**ABOUT THIS EXERCISE:** Your task is to transcribe all of the records exactly and leave out the pictures.

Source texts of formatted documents
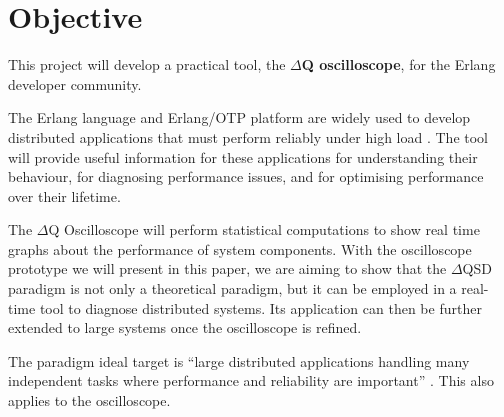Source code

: \section{Objective}
         This project will develop a practical tool, the \textbf{$\Delta$Q oscilloscope}, for the Erlang developer community. 
    
    The Erlang language and Erlang/OTP platform are widely used to develop distributed applications that must perform reliably under high load \cite{erl}. The tool will provide useful information for these applications for understanding their behaviour, for diagnosing performance issues, and for optimising performance over their lifetime. \cite{post}

    The $\Delta$Q Oscilloscope will perform statistical computations to show real time graphs about the performance of system components. With the oscilloscope prototype we will present in this paper, we are aiming to show that the $\Delta$QSD paradigm is not only a theoretical paradigm, but it can be employed in a real-time tool to diagnose distributed systems. Its application can then be further extended to large systems once the oscilloscope is refined.


    The paradigm ideal target is ``large distributed applications handling many independent tasks where performance and reliability are important'' \cite{dq-tut}. This also applies to the oscilloscope.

**SOLUTION FOR THIS TASK:**
Source code

: \section{Objective}
         This project will develop a practical tool, the \textbf{$\Delta$Q oscilloscope}, for the Erlang developer community. 
    
    The Erlang language and Erlang/OTP platform are widely used to develop distributed applications that must perform reliably under high load \cite{erl}. The tool will provide useful information for these applications for understanding their behaviour, for diagnosing performance issues, and for optimising performance over their lifetime. \cite{post}

    The $\Delta$Q Oscilloscope will perform statistical computations to show real time graphs about the performance of system components. With the oscilloscope prototype we will present in this paper, we are aiming to show that the $\Delta$QSD paradigm is not only a theoretical paradigm, but it can be employed in a real-time tool to diagnose distributed systems. Its application can then be further extended to large systems once the oscilloscope is refined.


    The paradigm ideal target is ``large distributed applications handling many independent tasks where performance and reliability are important'' \cite{dq-tut}. This also applies to the oscilloscope.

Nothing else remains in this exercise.